(Source texts of formatted documents)
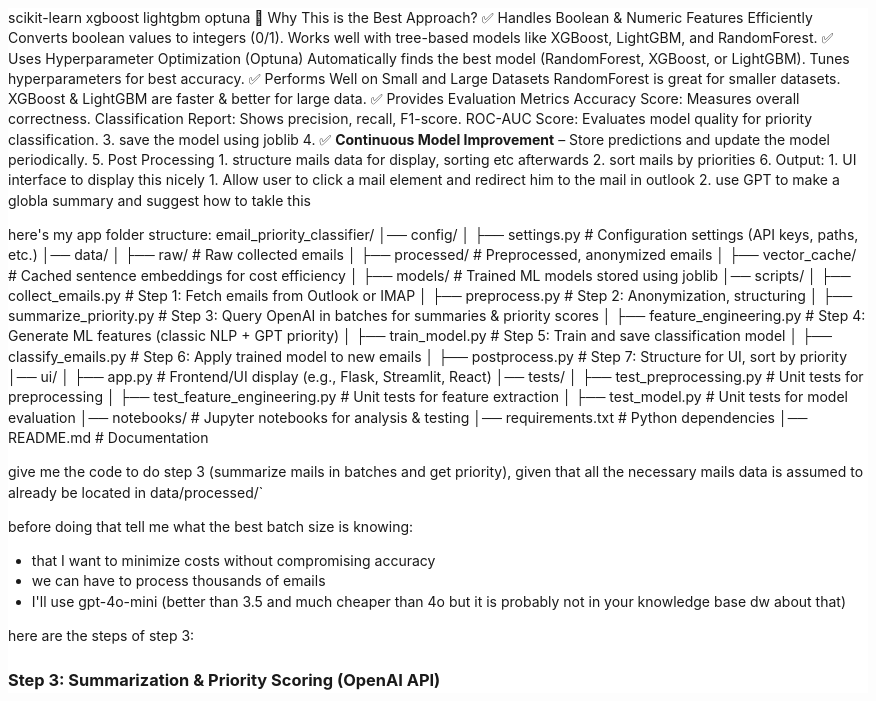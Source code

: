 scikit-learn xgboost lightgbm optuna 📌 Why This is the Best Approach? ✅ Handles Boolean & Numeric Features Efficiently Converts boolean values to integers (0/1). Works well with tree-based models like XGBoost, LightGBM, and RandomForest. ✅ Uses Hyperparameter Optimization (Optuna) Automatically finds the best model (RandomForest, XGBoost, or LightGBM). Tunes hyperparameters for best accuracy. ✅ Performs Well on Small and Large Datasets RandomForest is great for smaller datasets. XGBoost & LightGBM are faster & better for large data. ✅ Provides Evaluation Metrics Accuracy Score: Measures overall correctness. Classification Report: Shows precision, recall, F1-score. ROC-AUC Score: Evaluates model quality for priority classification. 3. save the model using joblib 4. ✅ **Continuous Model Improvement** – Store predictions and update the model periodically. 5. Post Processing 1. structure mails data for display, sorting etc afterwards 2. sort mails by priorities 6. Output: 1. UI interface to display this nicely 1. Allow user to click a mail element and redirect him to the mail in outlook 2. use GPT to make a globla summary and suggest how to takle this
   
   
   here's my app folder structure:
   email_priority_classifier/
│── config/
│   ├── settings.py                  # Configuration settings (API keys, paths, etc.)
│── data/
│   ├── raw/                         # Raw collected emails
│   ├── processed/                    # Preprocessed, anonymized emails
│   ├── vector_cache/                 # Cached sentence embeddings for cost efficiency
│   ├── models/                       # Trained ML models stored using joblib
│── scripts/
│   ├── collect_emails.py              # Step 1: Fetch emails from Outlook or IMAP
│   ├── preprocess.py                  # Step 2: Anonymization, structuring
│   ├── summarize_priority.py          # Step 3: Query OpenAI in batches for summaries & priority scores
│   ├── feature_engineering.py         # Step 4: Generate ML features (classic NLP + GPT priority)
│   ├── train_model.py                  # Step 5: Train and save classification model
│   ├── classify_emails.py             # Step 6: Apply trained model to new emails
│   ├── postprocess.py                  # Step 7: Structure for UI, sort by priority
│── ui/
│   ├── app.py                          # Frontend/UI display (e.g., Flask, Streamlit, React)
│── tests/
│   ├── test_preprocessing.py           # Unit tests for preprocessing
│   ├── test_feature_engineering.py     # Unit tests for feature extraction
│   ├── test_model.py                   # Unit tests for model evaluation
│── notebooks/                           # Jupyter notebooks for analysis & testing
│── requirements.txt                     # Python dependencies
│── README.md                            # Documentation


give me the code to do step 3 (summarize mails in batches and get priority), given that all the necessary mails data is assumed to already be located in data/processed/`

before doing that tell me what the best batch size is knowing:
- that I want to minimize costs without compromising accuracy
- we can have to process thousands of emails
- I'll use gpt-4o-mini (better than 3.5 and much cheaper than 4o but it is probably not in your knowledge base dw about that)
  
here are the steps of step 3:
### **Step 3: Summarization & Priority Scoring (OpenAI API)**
...
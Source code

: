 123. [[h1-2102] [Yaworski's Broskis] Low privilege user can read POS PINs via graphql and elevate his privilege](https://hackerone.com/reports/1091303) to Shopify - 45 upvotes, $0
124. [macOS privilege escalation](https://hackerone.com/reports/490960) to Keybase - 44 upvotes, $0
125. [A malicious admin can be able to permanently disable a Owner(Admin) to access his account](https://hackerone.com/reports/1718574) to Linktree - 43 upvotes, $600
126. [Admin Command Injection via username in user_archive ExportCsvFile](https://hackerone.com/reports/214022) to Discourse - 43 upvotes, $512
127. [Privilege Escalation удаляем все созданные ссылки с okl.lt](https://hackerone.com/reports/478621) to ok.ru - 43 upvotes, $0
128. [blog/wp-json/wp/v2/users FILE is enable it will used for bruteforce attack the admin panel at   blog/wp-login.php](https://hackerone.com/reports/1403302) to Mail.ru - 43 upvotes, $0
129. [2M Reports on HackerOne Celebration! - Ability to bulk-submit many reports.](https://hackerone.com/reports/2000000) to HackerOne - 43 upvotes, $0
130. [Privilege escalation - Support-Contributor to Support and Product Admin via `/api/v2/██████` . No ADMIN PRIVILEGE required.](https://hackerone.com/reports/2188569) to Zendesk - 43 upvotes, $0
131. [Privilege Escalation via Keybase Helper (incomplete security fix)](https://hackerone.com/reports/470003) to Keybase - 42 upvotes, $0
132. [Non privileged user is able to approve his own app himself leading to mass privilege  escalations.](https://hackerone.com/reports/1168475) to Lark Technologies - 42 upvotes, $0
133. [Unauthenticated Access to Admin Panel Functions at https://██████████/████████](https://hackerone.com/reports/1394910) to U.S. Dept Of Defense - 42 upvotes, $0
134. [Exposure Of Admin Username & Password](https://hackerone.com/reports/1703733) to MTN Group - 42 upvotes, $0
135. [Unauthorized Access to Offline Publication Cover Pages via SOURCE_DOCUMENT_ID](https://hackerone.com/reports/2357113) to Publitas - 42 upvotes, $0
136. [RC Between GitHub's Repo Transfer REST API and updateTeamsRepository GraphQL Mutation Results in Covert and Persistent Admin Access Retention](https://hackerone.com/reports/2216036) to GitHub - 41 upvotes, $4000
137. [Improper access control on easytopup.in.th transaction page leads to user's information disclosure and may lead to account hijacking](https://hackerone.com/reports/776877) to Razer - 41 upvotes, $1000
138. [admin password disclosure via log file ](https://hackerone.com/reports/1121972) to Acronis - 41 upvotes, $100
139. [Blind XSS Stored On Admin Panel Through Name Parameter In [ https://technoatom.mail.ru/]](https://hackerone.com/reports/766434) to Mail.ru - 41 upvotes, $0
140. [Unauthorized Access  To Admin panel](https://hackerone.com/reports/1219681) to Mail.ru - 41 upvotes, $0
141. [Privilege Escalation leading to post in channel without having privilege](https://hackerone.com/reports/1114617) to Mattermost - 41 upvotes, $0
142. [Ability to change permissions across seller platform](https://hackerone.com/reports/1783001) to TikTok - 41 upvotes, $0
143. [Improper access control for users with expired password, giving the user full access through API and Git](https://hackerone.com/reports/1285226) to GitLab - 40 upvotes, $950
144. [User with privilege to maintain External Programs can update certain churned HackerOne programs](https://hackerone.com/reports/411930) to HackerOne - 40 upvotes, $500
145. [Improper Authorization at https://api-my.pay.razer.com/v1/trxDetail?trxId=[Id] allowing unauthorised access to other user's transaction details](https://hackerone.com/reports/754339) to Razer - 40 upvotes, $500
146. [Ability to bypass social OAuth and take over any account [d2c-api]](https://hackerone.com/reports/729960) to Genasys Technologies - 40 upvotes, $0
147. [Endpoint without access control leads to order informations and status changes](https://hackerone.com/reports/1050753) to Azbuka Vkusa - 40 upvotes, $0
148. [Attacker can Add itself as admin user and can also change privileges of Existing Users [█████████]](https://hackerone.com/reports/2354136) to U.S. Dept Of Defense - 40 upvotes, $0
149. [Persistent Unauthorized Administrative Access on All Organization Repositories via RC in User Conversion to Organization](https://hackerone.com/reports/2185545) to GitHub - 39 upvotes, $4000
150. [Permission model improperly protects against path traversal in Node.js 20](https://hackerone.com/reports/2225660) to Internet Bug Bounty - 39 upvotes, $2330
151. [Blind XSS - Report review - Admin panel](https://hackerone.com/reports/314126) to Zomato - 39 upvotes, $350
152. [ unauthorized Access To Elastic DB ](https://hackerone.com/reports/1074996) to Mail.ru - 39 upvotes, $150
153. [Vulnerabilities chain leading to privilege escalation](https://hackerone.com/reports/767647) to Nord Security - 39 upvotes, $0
* * *
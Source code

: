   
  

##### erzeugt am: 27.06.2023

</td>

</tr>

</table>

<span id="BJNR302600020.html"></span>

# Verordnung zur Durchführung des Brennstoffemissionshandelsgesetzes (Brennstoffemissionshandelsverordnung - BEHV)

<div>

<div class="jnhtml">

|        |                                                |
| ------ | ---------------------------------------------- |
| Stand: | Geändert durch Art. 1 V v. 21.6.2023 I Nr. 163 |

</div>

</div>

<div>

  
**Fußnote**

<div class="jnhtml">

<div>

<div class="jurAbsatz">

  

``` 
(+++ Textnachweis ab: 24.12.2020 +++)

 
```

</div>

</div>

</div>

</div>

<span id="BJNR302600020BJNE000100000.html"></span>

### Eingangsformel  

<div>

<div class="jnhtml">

WORK INSTRUCTION ::
Look above for the line with "before doing that" and the line with "### **Step 3: Summarization". Write out those two lines and all the lines between them, exactly, and no others.

ANSWER TO THE EXERCISE ::
before doing that tell me what the best batch size is knowing:
- that I want to minimize costs without compromising accuracy
- we can have to process thousands of emails
- I'll use gpt-4o-mini (better than 3.5 and much cheaper than 4o but it is probably not in your knowledge base dw about that)
  
here are the steps of step 3:
### **Step 3: Summarization & Priority Scoring (OpenAI API)**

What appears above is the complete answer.